■ What to produce: All of the data should be restated word for word, with the pictures omitted.

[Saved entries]

▬▬▬▬▬▬▬▬▬▬

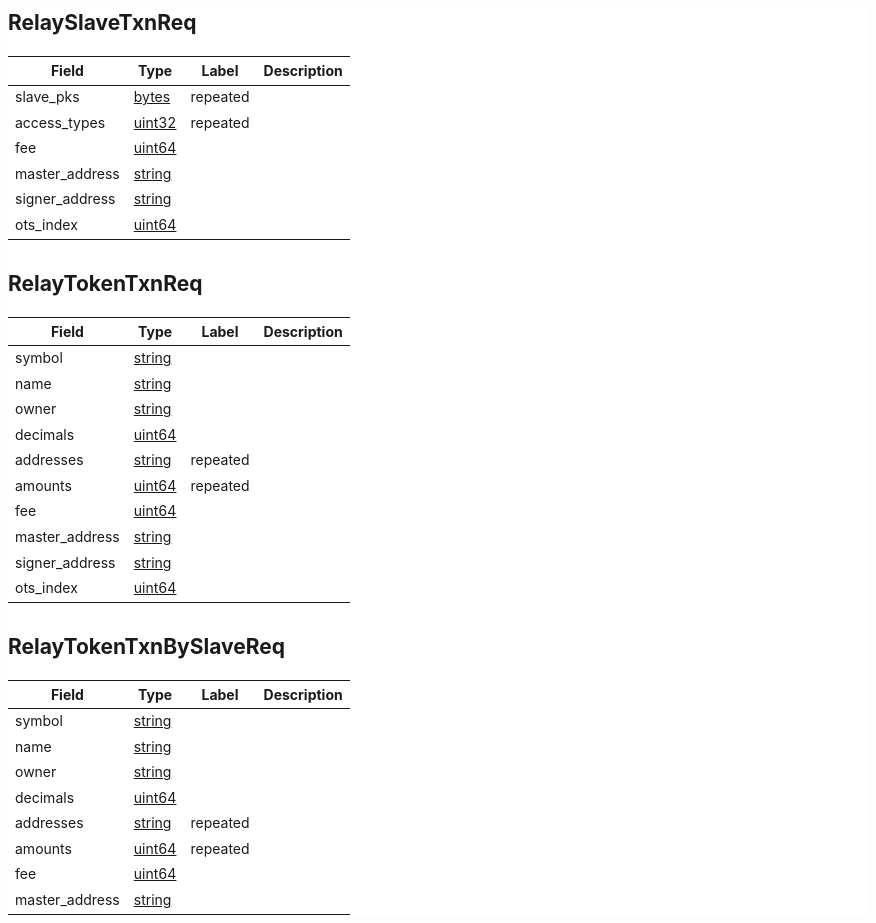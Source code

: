


## RelaySlaveTxnReq

| Field | Type | Label | Description |
| ----- | ---- | ----- | ----------- |
| slave_pks | [bytes](#scalar-bytes) | repeated |  |
| access_types | [uint32](#scalar-uint32) | repeated |  |
| fee | [uint64](#scalar-uint64) |  |  |
| master_address | [string](#scalar-string) |  |  |
| signer_address | [string](#scalar-string) |  |  |
| ots_index | [uint64](#scalar-uint64) |  |  |


## RelayTokenTxnReq

| Field | Type | Label | Description |
| ----- | ---- | ----- | ----------- |
| symbol | [string](#scalar-string) |  |  |
| name | [string](#scalar-string) |  |  |
| owner | [string](#scalar-string) |  |  |
| decimals | [uint64](#scalar-uint64) |  |  |
| addresses | [string](#scalar-string) | repeated |  |
| amounts | [uint64](#scalar-uint64) | repeated |  |
| fee | [uint64](#scalar-uint64) |  |  |
| master_address | [string](#scalar-string) |  |  |
| signer_address | [string](#scalar-string) |  |  |
| ots_index | [uint64](#scalar-uint64) |  |  |


## RelayTokenTxnBySlaveReq


| Field | Type | Label | Description |
| ----- | ---- | ----- | ----------- |
| symbol | [string](#scalar-string) |  |  |
| name | [string](#scalar-string) |  |  |
| owner | [string](#scalar-string) |  |  |
| decimals | [uint64](#scalar-uint64) |  |  |
| addresses | [string](#scalar-string) | repeated |  |
| amounts | [uint64](#scalar-uint64) | repeated |  |
| fee | [uint64](#scalar-uint64) |  |  |
| master_address | [string](#scalar-string) |  |  |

▬▬▬▬▬▬▬▬▬▬

■ Answer section:
Source code

:


## RelaySlaveTxnReq

| Field | Type | Label | Description |
| ----- | ---- | ----- | ----------- |
| slave_pks | [bytes](#scalar-bytes) | repeated |  |
| access_types | [uint32](#scalar-uint32) | repeated |  |
| fee | [uint64](#scalar-uint64) |  |  |
| master_address | [string](#scalar-string) |  |  |
| signer_address | [string](#scalar-string) |  |  |
| ots_index | [uint64](#scalar-uint64) |  |  |


## RelayTokenTxnReq

| Field | Type | Label | Description |
| ----- | ---- | ----- | ----------- |
| symbol | [string](#scalar-string) |  |  |
| name | [string](#scalar-string) |  |  |
| owner | [string](#scalar-string) |  |  |
| decimals | [uint64](#scalar-uint64) |  |  |
| addresses | [string](#scalar-string) | repeated |  |
| amounts | [uint64](#scalar-uint64) | repeated |  |
| fee | [uint64](#scalar-uint64) |  |  |
| master_address | [string](#scalar-string) |  |  |
| signer_address | [string](#scalar-string) |  |  |
| ots_index | [uint64](#scalar-uint64) |  |  |


## RelayTokenTxnBySlaveReq


| Field | Type | Label | Description |
| ----- | ---- | ----- | ----------- |
| symbol | [string](#scalar-string) |  |  |
| name | [string](#scalar-string) |  |  |
| owner | [string](#scalar-string) |  |  |
| decimals | [uint64](#scalar-uint64) |  |  |
| addresses | [string](#scalar-string) | repeated |  |
| amounts | [uint64](#scalar-uint64) | repeated |  |
| fee | [uint64](#scalar-uint64) |  |  |
| master_address | [string](#scalar-string) |  |  |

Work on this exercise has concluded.